Dalam pernyataannya kemarin Erdogan mengatakan pernyataan yang dikeluarkan para duta besar sehari sebelumnya perlu dipertanyakan karena mengonfirmasi bahwa mereka mengabaikan konvensi diplomatik untuk tidak mencampuri urusan dalam negeri negara lain.
"Apa yang mereka lakukan telah menghina Turki dan mereka mulai sekarang harus lebih berhati-hati," kata Erdogan seperti dikutip TheGuardian.com, Selasa (26/10/2021).
Meskipun demikian, Erdogan tidak lagi mengeluarkan kata-kata akan mengusir mereka.
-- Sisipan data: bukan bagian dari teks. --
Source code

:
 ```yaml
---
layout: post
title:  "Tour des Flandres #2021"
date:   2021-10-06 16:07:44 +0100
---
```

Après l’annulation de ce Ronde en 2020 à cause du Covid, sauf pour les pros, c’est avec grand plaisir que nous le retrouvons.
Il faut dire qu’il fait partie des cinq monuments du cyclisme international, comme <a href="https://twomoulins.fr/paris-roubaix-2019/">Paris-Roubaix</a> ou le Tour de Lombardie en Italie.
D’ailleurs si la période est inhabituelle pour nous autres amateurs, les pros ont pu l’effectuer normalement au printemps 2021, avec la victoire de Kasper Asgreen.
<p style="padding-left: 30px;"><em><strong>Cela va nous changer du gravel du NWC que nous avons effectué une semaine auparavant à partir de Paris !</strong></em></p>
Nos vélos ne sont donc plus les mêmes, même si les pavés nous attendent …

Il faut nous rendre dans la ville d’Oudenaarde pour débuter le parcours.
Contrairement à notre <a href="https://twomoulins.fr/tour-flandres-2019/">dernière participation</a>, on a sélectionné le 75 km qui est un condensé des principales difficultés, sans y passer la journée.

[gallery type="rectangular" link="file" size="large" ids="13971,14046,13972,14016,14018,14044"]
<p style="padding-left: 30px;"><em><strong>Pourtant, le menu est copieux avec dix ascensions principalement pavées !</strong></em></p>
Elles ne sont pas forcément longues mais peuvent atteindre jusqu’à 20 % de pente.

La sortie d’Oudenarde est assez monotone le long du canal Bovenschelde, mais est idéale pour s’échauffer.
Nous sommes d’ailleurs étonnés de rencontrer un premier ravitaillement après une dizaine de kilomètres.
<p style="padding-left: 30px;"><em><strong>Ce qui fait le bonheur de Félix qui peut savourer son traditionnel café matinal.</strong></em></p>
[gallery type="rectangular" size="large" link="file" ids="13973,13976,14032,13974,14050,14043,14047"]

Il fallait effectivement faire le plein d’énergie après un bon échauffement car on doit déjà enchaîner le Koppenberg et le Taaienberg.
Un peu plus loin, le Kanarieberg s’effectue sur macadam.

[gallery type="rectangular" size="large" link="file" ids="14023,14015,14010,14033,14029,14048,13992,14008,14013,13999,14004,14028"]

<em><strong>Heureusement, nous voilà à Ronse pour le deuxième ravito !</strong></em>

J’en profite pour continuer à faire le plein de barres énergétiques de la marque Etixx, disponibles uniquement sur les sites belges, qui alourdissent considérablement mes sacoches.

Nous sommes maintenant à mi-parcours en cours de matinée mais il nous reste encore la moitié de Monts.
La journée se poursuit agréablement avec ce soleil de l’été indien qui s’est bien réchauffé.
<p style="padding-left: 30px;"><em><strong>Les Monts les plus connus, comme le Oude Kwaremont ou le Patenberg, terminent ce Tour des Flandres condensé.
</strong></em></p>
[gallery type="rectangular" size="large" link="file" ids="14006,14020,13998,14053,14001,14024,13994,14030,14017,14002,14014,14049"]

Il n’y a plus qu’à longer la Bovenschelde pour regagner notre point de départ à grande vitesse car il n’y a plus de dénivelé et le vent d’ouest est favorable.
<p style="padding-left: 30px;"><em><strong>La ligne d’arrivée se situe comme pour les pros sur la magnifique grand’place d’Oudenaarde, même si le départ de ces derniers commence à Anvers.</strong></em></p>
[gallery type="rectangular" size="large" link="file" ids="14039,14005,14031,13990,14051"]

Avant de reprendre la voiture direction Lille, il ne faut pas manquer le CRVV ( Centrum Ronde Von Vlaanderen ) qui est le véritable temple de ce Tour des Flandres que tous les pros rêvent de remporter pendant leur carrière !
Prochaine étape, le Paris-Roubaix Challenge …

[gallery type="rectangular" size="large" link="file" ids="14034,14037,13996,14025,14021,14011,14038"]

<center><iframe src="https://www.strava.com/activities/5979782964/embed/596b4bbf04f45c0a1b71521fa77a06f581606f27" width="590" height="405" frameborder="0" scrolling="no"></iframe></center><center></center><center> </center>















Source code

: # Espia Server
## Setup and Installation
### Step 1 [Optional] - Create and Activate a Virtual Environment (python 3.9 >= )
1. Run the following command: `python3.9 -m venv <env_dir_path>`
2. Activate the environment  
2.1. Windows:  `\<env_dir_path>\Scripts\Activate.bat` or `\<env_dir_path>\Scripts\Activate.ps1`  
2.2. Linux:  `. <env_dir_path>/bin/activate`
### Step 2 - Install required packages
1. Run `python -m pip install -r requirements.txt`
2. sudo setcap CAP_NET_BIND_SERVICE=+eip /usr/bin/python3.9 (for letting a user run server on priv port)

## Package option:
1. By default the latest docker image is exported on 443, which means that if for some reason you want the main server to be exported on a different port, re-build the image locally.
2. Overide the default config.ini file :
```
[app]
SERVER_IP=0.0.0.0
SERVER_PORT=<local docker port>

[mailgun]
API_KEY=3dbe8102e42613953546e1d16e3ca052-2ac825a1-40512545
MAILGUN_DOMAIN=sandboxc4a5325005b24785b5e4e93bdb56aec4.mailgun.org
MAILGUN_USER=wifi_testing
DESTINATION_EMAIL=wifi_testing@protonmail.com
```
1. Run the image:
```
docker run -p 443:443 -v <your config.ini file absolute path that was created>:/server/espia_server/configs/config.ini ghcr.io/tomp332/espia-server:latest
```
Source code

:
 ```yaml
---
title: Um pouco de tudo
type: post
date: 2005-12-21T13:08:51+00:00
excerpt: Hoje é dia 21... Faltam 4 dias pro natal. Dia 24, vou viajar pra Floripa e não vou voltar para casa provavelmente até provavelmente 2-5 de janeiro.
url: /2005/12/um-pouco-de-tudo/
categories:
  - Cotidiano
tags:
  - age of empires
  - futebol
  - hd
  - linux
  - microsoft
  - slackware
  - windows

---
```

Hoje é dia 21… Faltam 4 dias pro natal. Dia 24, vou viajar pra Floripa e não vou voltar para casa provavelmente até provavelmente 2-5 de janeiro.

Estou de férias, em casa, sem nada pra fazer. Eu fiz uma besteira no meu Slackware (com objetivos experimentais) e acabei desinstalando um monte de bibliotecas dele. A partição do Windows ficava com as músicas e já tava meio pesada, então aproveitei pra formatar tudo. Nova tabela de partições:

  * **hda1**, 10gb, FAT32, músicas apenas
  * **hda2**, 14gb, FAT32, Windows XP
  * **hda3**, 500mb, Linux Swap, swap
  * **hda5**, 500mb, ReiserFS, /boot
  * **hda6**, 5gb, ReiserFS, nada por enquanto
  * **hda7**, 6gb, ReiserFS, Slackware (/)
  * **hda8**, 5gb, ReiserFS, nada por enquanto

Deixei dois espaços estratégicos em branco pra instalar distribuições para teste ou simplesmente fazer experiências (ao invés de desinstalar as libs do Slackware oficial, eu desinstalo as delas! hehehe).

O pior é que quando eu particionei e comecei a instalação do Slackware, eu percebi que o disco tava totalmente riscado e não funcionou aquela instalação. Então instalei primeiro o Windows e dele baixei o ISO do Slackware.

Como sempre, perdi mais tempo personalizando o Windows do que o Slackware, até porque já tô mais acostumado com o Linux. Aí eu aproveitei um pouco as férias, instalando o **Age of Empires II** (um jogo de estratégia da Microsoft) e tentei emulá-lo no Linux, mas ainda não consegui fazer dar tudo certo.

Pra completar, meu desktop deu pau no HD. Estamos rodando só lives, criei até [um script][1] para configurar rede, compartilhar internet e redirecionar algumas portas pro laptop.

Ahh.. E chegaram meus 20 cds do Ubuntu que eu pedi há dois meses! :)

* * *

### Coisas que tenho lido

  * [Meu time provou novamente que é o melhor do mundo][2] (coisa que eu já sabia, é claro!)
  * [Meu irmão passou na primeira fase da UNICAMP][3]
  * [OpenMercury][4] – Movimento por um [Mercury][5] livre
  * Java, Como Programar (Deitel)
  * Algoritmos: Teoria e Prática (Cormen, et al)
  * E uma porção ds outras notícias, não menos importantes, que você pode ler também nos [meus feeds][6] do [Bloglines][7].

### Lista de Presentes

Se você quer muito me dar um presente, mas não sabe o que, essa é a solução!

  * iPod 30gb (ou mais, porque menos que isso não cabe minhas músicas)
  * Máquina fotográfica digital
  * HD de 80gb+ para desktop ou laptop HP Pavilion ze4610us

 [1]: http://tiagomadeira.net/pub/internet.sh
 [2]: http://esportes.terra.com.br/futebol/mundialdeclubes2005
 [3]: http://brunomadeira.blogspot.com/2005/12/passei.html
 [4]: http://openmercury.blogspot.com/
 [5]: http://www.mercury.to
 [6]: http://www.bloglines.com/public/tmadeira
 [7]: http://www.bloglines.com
Adapun. Juru Bicara Kepresidenan, Fahrettin Altun menambahkan Kementerian luar negeri telah memberikan tanggapan pada kedubes asing dan mengingatkan atas perilaku mereka yang tidak pantas.
Para duta besar, termasuk dari Amerika Serikat, Perancis, dan Jerman pekan lalu menyerukan pembebasan Osman Kavala, yang telah berada di penjara Turki selama empat tahun menunggu persidangan atas tuduhan tidak berdasar. Mereka menyerukan penyelesaian yang adil dan cepat untuk kasus Kavala.
Akibat aksi itu, Kementerian Luar Negeri Turki memanggil sepuluh duta besar negara itu pada Selasa (18/10).
Pada Sabtu (23/10), Erdogan mengumumkan bahwa dirinya telah mengusir sepuluh duta besar negara yang ikut serta mendukung Kavala.
"Saya telah memerintahkan menteri luar negeri kami untuk mengumumkan sepuluh duta besar negara asing tersebut akan di-persona non grata secepatnya," ujar Erdogan.
Walaupun demikian, Erdogan tak menyebut waktu tepat kesepuluh duta besar tersebut resmi diusir. Namun, Erdogan menegaskan, "Mereka harus pergi dari sini pada hari mereka tidak lagi bisa di Turki."
Osman Kavala yang mereka bela sendiri merupakan seorang filantropis sekaligus aktivis kelahiran Paris. Turki menahan pria 64 tahun itu sejak 2017 tanpa vonis hukuman.
Meski tidak terlalu dikenal secara internasional, Kavala telah dinilai menjadi simbol bagi para pendukungnya di tengah tindakan keras rezim Erdogan dalam merespons upaya kudeta gagal 2016 lalu.
Kavala menjadi tahanan politik yang paling terkemuka di Turki. Penangkapannya sendiri dilakukan karena pemerintah beranggapan Kavala mencoba menggulingkan pemerintahan Erdogan. Dia kemudian dituduh membiayai dan mengatur protes anti-pemerintah.